I’m getting somewhere with all this nostalgia – I wanted well stocked shelves because I wanted people to be impressed the way I was when I saw that kind of thing at other people’s houses. The shelves weren’t for me, they were for them. They were for my ego certainly, but I wasn’t keeping those books around so that I could reread them at a later date, I was keeping them so that people who visited me would know I’d read them. I wasn’t doing this consciously, but I was doing it. And once I realized what I was doing I felt like a douche and stopped adding to the stacks I’d amassed.

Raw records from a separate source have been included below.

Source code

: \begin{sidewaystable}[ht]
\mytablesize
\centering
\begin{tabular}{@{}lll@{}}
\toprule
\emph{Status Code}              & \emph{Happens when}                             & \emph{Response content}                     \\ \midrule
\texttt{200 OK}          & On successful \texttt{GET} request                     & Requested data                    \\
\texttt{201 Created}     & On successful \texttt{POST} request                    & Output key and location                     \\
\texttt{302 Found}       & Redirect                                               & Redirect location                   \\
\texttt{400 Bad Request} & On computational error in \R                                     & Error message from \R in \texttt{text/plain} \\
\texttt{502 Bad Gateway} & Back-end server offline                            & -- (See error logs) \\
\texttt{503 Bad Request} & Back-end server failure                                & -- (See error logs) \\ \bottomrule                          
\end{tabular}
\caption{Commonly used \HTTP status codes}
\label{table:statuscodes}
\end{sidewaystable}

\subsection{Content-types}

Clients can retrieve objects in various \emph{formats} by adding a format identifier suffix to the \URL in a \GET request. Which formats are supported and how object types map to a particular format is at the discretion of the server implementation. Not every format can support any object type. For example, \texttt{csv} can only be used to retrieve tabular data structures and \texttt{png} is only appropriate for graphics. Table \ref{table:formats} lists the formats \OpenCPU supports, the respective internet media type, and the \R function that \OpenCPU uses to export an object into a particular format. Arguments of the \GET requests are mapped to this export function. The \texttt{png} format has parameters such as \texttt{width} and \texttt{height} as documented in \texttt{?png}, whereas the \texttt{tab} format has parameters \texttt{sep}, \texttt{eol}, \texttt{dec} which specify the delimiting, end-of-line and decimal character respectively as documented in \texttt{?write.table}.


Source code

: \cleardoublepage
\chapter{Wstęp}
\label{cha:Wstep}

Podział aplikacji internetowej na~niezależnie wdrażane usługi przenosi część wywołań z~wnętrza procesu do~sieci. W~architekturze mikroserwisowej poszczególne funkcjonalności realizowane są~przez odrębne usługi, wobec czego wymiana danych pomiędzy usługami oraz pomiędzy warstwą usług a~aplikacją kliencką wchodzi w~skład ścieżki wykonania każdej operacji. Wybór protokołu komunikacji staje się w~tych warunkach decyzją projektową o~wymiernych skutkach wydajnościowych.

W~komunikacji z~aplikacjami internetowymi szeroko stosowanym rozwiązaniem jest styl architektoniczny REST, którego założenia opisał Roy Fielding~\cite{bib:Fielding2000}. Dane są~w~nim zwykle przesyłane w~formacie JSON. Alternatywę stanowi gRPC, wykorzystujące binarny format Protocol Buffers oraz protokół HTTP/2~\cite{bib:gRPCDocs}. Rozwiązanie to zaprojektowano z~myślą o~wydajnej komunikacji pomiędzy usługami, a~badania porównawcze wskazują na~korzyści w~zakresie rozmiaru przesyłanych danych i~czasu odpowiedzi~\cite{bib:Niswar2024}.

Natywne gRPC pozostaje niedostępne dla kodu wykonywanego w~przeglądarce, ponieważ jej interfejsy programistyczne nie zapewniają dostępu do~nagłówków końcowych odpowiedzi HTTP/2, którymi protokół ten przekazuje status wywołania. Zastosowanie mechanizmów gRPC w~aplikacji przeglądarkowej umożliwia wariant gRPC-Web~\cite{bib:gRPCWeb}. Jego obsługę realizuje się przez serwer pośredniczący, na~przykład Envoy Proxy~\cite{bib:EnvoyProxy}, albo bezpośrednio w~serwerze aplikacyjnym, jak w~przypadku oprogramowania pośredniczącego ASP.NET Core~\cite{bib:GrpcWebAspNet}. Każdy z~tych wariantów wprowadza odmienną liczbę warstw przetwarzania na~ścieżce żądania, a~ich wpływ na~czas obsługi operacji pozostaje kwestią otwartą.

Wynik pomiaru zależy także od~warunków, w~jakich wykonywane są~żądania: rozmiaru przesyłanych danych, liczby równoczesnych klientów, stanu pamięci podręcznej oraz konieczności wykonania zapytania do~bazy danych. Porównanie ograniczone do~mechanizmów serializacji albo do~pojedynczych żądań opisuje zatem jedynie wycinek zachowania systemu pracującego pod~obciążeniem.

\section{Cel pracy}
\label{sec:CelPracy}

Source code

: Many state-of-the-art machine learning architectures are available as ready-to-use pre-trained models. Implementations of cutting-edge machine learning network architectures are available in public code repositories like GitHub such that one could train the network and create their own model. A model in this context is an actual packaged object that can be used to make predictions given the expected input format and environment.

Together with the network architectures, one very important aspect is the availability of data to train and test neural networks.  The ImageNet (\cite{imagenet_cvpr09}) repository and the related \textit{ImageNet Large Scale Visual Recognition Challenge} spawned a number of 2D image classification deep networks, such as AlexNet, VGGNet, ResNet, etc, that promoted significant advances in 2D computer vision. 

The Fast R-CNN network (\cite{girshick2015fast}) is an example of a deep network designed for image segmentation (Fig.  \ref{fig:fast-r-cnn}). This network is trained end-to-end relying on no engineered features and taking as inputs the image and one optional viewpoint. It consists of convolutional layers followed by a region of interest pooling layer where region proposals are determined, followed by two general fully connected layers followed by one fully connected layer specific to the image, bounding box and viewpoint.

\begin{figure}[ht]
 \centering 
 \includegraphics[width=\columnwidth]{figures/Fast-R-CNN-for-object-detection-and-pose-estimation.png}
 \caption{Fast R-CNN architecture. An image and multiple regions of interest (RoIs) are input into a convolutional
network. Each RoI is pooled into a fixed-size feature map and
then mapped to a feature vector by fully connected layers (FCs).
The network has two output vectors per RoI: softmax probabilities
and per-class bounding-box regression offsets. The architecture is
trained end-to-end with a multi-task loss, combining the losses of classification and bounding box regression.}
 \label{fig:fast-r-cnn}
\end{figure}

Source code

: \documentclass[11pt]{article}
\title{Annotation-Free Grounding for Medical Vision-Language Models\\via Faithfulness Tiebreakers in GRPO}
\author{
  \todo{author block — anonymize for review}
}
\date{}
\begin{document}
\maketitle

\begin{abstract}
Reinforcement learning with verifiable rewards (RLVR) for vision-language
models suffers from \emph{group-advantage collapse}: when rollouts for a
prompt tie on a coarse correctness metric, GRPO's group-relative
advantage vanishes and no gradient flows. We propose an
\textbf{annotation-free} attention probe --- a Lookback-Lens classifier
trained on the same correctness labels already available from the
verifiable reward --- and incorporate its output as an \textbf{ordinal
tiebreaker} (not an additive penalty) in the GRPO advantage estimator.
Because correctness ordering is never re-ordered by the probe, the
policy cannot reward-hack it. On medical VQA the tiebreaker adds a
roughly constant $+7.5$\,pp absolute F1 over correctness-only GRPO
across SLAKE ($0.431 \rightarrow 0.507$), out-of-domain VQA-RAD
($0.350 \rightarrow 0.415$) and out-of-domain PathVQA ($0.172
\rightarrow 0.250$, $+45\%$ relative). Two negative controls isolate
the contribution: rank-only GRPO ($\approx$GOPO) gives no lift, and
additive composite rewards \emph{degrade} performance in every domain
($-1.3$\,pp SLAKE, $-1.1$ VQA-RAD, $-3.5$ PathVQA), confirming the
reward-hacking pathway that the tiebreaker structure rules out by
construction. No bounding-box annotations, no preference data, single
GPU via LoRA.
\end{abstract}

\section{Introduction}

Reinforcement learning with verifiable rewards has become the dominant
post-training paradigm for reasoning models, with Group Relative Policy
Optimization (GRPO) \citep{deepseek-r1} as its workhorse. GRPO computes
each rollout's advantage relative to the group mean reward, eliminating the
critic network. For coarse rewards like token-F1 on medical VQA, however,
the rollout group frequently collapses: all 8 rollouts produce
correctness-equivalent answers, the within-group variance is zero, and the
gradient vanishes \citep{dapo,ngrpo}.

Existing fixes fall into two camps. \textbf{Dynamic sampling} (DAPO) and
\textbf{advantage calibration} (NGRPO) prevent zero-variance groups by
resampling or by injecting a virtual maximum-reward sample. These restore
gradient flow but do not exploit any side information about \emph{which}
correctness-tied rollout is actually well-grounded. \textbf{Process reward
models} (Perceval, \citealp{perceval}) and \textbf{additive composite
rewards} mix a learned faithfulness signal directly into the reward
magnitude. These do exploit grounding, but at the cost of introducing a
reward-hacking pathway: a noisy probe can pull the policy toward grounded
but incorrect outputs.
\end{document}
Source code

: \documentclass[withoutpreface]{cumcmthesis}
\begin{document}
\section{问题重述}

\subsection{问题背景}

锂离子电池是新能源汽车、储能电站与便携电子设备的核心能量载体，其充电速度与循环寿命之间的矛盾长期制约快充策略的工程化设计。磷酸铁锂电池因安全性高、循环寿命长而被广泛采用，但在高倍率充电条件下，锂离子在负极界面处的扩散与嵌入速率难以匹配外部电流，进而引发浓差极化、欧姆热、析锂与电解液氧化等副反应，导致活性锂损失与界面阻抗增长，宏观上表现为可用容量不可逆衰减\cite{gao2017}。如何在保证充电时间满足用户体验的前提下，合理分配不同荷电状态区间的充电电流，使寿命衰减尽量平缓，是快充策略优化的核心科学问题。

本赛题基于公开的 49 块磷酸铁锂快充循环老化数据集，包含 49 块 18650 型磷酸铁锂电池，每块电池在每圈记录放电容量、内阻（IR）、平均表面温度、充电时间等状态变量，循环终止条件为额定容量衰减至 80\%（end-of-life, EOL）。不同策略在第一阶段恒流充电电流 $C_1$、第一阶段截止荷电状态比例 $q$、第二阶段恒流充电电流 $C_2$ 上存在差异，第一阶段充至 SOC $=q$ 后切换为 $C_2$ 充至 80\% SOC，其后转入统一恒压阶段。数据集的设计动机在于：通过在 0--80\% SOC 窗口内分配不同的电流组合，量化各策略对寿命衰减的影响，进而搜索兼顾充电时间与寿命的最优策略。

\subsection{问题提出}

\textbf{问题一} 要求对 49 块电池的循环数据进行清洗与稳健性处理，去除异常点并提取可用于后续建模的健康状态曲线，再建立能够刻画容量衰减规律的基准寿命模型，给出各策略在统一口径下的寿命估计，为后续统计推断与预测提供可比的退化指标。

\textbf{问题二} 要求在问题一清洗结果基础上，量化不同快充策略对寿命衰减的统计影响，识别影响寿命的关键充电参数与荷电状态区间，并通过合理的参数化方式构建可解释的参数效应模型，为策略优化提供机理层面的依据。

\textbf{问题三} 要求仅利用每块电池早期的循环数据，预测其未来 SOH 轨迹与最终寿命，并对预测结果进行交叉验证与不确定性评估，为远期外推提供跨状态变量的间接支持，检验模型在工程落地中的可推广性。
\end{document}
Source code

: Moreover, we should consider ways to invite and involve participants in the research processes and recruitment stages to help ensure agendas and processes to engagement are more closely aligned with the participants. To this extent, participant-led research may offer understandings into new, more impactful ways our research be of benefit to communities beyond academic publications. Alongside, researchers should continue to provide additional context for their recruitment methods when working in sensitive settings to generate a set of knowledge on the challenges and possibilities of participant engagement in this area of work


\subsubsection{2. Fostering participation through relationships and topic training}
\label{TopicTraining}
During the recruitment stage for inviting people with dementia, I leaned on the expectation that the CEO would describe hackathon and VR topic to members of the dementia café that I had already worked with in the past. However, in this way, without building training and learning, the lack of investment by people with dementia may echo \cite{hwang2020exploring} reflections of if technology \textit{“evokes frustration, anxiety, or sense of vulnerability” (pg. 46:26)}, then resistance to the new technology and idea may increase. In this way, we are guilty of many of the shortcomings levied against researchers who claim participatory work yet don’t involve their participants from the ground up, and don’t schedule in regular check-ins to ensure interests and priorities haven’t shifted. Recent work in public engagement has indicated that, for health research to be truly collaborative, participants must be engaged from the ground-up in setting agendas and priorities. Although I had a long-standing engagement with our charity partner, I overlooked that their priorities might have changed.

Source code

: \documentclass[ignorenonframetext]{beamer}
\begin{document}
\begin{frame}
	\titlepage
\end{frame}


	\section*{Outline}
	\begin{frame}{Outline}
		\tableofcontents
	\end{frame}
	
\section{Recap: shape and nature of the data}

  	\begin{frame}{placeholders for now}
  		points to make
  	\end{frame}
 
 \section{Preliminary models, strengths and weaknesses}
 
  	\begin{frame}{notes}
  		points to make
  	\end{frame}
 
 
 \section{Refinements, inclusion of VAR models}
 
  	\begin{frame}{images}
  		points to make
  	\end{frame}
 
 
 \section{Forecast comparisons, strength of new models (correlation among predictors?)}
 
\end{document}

As a graphic designer I could always justify buying design books which I could argue were for inspiration and reference. And I definitely put them to heavy use for many years. Until the web really started getting going and then I found it was easier to go there to reference things than to hunt through stacks of books.

Skip ahead a few years, I’ve moved from Florida to Chicago to Los Angeles, and often several places in each city. And I’ve moved tons of books and DVDs and things each time. I take them off the shelf, pack them in heavy boxes, struggle to move them, unpack the boxes and put them back on the shelves. Rinse. Repeat. Until finally I realized it just didn’t make any sense. I had books I’d read once and hadn’t touched other than to move in over 10 years. I had reference books that had never been opened after looking through them in the bookshop and bringing them home because Google has proven to be a more efficient reference source. I have movies that are easier to just watch on my laptop via Netflix streaming or download from somewhere else then to have to fumble with DVDs and sit through unskippable advertising and trailers and antipiracy warnings. Digital files replaced CDs for me as well a very long time ago. So how is it better to have these things on my bookshelf?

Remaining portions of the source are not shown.